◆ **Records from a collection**
-=-=-=-=-
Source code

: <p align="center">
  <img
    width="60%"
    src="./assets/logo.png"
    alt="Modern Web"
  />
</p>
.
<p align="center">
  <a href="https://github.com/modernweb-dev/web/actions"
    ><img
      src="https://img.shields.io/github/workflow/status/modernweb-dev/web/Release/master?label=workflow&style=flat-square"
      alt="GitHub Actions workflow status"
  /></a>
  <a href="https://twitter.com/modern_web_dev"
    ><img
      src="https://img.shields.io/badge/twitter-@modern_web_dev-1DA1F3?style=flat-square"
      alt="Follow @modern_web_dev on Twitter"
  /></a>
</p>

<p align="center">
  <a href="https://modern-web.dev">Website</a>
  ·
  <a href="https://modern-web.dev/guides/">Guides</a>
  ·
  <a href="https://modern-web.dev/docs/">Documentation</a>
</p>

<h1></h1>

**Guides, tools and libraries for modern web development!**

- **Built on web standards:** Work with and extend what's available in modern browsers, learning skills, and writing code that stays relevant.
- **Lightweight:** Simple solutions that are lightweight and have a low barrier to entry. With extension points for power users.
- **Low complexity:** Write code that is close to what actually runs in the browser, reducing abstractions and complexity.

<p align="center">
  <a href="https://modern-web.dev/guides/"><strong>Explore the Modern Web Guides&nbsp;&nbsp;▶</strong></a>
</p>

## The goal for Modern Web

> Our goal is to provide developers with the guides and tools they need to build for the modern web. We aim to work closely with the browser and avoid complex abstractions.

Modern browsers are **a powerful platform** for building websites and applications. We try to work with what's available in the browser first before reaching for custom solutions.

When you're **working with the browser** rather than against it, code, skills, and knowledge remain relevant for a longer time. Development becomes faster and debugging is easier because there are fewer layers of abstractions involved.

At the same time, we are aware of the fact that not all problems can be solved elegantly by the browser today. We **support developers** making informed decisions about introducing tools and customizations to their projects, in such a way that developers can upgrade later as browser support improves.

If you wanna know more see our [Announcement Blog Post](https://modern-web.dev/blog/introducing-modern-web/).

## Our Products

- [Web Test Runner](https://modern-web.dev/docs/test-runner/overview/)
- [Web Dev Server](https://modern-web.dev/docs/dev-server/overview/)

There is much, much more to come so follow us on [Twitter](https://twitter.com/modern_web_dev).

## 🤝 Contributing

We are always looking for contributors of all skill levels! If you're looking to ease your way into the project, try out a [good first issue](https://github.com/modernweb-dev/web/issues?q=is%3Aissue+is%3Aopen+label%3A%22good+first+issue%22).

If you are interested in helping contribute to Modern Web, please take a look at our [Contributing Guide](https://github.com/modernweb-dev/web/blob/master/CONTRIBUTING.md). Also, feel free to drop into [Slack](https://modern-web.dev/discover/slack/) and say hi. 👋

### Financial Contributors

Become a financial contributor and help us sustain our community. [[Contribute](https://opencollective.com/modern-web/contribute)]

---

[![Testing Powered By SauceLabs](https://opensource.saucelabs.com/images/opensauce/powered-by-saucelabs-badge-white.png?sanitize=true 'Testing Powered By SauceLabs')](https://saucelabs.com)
-=-=-=-=-
◆ **WORK ORDER**
Determine how many lines of the records above hold the word "solutions" and give the number with nothing added.

◆ **RESPONSE BOX**
2